LHS offers new pilot leadership programs


Katie Felsl

Dr. Brenda Nelson speaks to sophomores and freshmen during seventh-period lunch about how to handle high school, stress and life, all aspects of the new mentoring and leadership programs.

Three new leadership programs, Freshman Leadership Academy, Sophomore Mentor Program, and Sophomore Seminar Series, have been added to LHS and are available for freshmen and sophomores seeking to become stronger leaders.

The Freshman Leadership Academy began second semester this school year. Associated with this program is the Sophomore Mentor Program, and the sophomore mentors participate alongside the freshmen, acting as an older friend. There are roughly 70 students total involved in these programs: around 50 freshmen and 20 sophomores. They meet once a week on Tuesdays during their lunch periods in Dr. Brenda Nelson’s room.

Every freshman and sophomore at LHS received an email in November and December informing them these opportunities would be offered. Many students who joined the program received a letter of persuasion from a teacher or coach advising them to join the program because they view them as potential leaders. Dr. Nelson, the prevention and wellness coordinator, sent all the students an email with an application to fill out that asked why they want to be a leader and what it meant to them to be a leader.

Within the Sophomore Mentor Program is the opportunity to go to the Sophomore Seminar Series, which are four to six leadership seminars held by Dr.
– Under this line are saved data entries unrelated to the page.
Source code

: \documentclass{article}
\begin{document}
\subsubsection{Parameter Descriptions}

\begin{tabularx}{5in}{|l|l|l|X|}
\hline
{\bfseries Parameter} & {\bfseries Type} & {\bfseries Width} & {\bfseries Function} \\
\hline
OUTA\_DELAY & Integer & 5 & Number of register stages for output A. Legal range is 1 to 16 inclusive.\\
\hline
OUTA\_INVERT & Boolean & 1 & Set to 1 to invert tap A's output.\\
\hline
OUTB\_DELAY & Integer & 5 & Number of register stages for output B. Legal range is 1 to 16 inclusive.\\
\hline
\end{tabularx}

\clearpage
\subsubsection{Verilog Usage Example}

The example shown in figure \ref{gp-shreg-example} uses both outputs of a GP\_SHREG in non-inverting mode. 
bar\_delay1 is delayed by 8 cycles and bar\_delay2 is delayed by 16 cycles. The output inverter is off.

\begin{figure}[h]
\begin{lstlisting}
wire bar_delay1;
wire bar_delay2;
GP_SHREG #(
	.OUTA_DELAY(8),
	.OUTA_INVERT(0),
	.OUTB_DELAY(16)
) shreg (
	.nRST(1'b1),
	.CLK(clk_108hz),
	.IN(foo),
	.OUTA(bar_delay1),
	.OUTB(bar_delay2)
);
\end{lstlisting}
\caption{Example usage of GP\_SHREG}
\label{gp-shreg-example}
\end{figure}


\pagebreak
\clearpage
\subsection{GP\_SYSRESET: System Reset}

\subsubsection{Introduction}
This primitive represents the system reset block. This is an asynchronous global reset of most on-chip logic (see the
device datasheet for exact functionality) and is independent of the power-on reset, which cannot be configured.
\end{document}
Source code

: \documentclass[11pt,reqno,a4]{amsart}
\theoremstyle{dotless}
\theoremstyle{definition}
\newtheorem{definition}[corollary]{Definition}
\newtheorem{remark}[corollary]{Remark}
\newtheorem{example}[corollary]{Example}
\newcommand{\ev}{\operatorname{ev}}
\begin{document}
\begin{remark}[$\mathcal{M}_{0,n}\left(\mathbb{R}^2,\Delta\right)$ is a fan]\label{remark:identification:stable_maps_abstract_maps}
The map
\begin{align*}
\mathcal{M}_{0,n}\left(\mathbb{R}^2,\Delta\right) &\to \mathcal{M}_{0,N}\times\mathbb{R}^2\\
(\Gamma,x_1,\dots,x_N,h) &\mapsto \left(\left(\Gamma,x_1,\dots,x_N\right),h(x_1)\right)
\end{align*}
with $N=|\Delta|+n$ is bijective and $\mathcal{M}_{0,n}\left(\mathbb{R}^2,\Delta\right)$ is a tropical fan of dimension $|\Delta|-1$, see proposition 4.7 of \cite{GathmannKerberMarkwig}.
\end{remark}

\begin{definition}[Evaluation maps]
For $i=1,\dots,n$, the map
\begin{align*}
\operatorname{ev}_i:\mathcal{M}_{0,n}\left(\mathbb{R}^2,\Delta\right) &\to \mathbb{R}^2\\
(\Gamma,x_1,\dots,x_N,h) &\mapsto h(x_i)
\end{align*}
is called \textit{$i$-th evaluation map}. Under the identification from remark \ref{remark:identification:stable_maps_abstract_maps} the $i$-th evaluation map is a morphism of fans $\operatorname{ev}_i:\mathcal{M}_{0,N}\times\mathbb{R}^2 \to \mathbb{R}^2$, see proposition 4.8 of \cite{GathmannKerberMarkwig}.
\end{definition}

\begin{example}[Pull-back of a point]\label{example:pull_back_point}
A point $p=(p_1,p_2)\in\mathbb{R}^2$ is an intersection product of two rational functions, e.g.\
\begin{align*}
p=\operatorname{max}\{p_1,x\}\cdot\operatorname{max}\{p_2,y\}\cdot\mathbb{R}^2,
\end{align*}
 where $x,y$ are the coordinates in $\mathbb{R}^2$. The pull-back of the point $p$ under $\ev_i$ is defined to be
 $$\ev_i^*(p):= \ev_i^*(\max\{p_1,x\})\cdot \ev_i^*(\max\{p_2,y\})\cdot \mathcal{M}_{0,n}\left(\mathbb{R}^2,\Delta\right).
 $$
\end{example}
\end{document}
Nelson and Mrs. Jennifer Uliks, the student activities director. If students complete all seminars, they will receive acknowledgement of their completion on their student record. The seminars are a base requirement to be sophomore mentor. Dr. Nelson said there are still some openings for the Sophomore Seminar Series depending on which lunch period a student has.

All three of these programs are brand new to LHS, and Dr. Nelson considers them as pilot programs in their experimental stage; they will eventually change through feedback. The idea for these groups had been percolating for about a year.

“It was a conversation about how to then prepare kids and then just get them reflecting on who they are as people and what areas they need to grow in and what do they really want for for themselves, in terms of just goals both in high school and beyond, and how to tie those into conversation about leadership,” expressed Dr. Nelson. “All of this is new. … We are just trying it and see how it goes.”

During Dr. Nelson’s three years as prevention and wellness coordinator at LHS, the gap between when Link Crew ends and when kids start to develop leadership roles, typically their junior year as upperclassmen, has been a consistent concern brought to her attention. These three programs attempt to fill this gap.

Dr. Nelson runs the programs and provides the activities for the students; however, the students complete the activities themselves. Students participate in stress-free activities, including meditating for a few minutes before each session begins. They also have journals that they write in, along with topics of the week to specifically focus on.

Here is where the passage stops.